The power of OpenStack has been tested true by numerous Enterprise grade organizations; thus, gaining the focus of many of the leading IT companies. As this adoption increases, we will surely see an increase in consumption and additional improved features/functionality. For now, let's review some of OpenStack's features and benefits.
Every service within the OpenStack platform can be grouped together and/or separated to meet your personal use case. Also, as mentioned earlier, only the core services (Keystone, Nova, and Glance) are required to have a functioning cloud; all other components can be optional.
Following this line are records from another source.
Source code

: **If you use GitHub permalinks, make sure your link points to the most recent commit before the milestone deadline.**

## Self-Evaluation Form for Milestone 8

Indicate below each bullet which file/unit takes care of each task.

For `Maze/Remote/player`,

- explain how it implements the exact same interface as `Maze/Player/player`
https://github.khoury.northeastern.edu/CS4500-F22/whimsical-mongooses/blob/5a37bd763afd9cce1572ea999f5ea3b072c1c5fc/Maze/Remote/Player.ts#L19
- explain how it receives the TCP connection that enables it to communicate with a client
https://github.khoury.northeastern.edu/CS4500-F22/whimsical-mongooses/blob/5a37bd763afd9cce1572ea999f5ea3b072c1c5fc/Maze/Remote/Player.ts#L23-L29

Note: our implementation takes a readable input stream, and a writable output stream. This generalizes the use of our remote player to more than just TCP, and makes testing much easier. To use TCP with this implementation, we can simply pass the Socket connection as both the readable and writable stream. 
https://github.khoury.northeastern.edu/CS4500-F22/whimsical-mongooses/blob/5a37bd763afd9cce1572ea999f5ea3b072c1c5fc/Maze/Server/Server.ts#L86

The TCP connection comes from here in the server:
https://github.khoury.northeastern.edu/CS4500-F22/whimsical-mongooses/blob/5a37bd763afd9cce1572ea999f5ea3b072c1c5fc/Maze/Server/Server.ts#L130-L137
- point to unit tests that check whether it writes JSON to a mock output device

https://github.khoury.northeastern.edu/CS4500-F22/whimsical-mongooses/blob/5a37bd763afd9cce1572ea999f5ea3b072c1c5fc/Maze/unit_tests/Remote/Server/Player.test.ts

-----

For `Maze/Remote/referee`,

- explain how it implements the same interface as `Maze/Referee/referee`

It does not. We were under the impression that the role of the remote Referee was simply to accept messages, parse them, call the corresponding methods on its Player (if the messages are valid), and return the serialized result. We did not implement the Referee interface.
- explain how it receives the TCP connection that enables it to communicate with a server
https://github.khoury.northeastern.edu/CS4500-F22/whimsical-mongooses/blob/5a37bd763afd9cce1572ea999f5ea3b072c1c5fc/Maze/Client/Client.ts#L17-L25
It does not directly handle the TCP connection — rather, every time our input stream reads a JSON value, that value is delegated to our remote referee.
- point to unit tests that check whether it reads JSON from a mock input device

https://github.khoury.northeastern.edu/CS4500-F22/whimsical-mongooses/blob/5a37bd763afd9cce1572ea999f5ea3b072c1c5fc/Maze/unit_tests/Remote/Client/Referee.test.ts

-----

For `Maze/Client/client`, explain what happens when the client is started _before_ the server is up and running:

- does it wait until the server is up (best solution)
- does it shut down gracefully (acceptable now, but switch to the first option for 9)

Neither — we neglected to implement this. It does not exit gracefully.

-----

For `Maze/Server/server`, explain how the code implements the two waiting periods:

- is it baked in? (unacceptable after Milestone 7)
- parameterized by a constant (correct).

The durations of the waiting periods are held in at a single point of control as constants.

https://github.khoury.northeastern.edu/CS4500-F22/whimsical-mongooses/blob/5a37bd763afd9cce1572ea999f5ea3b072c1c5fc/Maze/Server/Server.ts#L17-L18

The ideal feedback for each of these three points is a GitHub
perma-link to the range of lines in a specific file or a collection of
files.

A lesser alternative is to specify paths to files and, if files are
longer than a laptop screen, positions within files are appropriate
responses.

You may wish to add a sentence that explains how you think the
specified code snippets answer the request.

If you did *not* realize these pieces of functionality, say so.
This level of flexibility is something every administrator seeks for an Infrastructure as a Service (IaaS) platform.
OpenStack was uniquely designed to accommodate almost any type of hardware. The underlying OS is the only dependency of OpenStack. As long as OpenStack supports the underlying OS and that OS is supported on the particular hardware, you are all set to go! There is no requirement to purchase OEM hardware or even hardware with specific specs. This gives yet another level of deployment flexibility for administrators. Good example of this can be giving your old hardware sitting around in your data center new life within an OpenStack cloud.
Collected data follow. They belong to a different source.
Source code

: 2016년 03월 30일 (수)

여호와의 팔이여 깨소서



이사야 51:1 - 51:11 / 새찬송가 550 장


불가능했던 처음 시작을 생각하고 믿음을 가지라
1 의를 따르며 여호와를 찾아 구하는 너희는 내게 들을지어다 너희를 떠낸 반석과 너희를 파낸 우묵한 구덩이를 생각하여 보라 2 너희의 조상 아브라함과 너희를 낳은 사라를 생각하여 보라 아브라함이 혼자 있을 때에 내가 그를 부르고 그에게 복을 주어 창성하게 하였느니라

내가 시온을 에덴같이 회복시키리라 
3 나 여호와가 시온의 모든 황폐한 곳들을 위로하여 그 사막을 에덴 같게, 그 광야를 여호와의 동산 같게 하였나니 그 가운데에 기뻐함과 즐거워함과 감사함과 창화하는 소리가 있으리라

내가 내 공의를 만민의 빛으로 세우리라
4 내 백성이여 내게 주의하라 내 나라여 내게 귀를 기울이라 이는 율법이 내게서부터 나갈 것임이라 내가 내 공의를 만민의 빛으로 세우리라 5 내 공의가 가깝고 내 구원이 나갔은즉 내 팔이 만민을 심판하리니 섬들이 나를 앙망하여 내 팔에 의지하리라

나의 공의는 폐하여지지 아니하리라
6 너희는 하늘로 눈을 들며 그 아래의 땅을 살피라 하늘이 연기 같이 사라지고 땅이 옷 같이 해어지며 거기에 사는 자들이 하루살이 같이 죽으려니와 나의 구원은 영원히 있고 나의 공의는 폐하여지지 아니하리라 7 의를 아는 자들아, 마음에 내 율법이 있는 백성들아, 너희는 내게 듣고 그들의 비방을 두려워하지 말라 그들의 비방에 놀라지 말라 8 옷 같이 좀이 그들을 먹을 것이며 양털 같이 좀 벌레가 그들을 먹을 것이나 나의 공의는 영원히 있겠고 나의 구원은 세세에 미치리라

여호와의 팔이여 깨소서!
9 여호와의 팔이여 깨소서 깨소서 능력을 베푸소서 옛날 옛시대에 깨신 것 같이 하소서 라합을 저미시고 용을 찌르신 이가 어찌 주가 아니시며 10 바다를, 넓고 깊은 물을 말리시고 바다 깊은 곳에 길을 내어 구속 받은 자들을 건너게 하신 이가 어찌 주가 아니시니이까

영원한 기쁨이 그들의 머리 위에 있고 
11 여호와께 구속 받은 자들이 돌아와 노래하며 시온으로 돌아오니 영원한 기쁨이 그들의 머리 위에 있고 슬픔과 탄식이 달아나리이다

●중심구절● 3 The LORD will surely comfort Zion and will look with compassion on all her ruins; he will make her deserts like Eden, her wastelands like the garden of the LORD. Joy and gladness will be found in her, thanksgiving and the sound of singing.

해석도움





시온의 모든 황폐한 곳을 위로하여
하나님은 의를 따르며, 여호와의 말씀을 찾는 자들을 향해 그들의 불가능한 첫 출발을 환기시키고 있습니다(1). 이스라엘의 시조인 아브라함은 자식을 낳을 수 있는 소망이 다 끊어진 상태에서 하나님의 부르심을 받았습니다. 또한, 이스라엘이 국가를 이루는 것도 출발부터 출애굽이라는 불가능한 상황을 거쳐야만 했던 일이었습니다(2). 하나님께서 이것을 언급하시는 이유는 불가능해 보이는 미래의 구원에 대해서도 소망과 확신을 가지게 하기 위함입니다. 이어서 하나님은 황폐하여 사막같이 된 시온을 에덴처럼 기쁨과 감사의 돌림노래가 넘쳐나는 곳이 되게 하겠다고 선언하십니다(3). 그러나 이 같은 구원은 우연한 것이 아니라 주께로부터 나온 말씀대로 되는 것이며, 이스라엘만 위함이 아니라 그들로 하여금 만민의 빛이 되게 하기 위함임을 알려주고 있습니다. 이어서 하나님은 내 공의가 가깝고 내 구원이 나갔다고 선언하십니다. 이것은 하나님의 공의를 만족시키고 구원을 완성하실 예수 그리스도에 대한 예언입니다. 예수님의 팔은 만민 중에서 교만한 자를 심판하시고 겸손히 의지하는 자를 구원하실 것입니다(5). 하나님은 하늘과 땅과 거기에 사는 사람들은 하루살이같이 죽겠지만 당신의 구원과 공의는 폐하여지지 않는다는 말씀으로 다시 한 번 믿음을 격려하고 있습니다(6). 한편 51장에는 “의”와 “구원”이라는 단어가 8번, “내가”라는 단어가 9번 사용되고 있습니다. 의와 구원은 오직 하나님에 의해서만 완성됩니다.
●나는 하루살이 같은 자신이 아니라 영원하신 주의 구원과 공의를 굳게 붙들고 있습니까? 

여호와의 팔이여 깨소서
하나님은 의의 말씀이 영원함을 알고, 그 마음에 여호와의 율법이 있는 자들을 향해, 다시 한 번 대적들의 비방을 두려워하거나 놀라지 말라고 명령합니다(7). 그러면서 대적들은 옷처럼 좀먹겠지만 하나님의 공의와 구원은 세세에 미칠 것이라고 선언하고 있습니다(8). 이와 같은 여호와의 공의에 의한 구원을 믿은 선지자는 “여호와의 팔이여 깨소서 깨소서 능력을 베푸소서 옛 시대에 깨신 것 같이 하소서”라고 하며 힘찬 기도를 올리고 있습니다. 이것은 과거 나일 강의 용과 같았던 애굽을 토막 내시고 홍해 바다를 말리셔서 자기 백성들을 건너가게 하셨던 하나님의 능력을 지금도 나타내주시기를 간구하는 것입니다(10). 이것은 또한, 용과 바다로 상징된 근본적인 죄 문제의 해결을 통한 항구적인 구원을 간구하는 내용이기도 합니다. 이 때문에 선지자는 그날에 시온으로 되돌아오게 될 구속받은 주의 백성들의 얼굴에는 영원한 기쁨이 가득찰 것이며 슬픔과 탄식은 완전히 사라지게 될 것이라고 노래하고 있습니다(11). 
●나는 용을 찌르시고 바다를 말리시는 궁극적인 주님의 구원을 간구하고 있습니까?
The ability to easily scale your cloud is another key feature to OpenStack. Adding additional compute nodes is as simple as installing the necessary OpenStack services on the new server. The same process is used to expand the OpenStack services control plane as well. Just as with other platforms, you can add more computing resources to any node as an alternate approach to scaling up.
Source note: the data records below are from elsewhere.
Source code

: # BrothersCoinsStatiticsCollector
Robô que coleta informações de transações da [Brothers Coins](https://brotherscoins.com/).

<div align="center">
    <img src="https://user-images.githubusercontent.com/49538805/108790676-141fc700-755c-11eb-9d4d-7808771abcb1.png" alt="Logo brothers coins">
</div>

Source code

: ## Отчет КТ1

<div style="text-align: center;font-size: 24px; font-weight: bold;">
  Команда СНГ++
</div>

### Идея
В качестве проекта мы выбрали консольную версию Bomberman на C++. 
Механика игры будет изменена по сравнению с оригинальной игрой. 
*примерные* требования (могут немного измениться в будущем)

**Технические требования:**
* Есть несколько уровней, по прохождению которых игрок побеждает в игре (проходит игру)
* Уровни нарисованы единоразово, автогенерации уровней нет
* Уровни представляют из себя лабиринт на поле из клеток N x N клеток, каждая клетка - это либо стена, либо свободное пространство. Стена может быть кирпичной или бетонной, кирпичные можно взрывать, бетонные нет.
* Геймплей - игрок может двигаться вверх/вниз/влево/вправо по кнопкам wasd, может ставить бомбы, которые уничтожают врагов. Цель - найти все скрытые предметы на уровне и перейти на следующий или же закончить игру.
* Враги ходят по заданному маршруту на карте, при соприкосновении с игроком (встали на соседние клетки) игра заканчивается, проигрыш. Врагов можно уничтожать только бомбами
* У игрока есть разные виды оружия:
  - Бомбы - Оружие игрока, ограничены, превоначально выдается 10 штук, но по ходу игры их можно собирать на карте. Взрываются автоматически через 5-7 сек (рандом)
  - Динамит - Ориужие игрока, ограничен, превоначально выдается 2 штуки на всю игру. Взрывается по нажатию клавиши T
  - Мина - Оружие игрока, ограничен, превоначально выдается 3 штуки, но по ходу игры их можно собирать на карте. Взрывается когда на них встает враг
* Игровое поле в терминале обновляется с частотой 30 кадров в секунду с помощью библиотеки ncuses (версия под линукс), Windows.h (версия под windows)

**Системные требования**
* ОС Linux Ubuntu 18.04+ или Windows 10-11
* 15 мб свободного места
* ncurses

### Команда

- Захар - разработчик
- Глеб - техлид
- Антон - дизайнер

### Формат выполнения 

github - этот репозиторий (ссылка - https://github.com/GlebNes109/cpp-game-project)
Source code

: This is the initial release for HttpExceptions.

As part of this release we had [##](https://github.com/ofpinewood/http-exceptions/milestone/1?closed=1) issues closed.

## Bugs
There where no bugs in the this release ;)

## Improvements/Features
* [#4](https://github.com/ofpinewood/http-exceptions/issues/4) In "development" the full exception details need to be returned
OpenStack is able to certify meeting high availability (99.9%) requirements for its own infrastructure services, if implemented via the documented best practices.
Another key feature of OpenStack is the support to handle compute hypervisor isolation and the ability to support multiple OpenStack regions across data centers. Compute isolation includes the ability to separate multiple pools of hypervisors distinguished by hypervisor type, hardware similarity, and/or vCPU ratio.
The ability to support multiple OpenStack regions, which is a complete installation of functioning OpenStack clouds with shared services, such as Keystone and Horizon, across data centers is a key function to maintain highly available infrastructure. This model eases overall cloud administration; thus, allowing a single pane of glass to manage multiple clouds.
All the OpenStack services allow RBAC while assigning authorization to cloud consumers. This gives cloud operators the ability to decide the specific functions allowed by the cloud consumers. An appropriate example will be to grant a cloud user the ability to create instances but denying the ability to upload new server images or adjust instance-sizing options.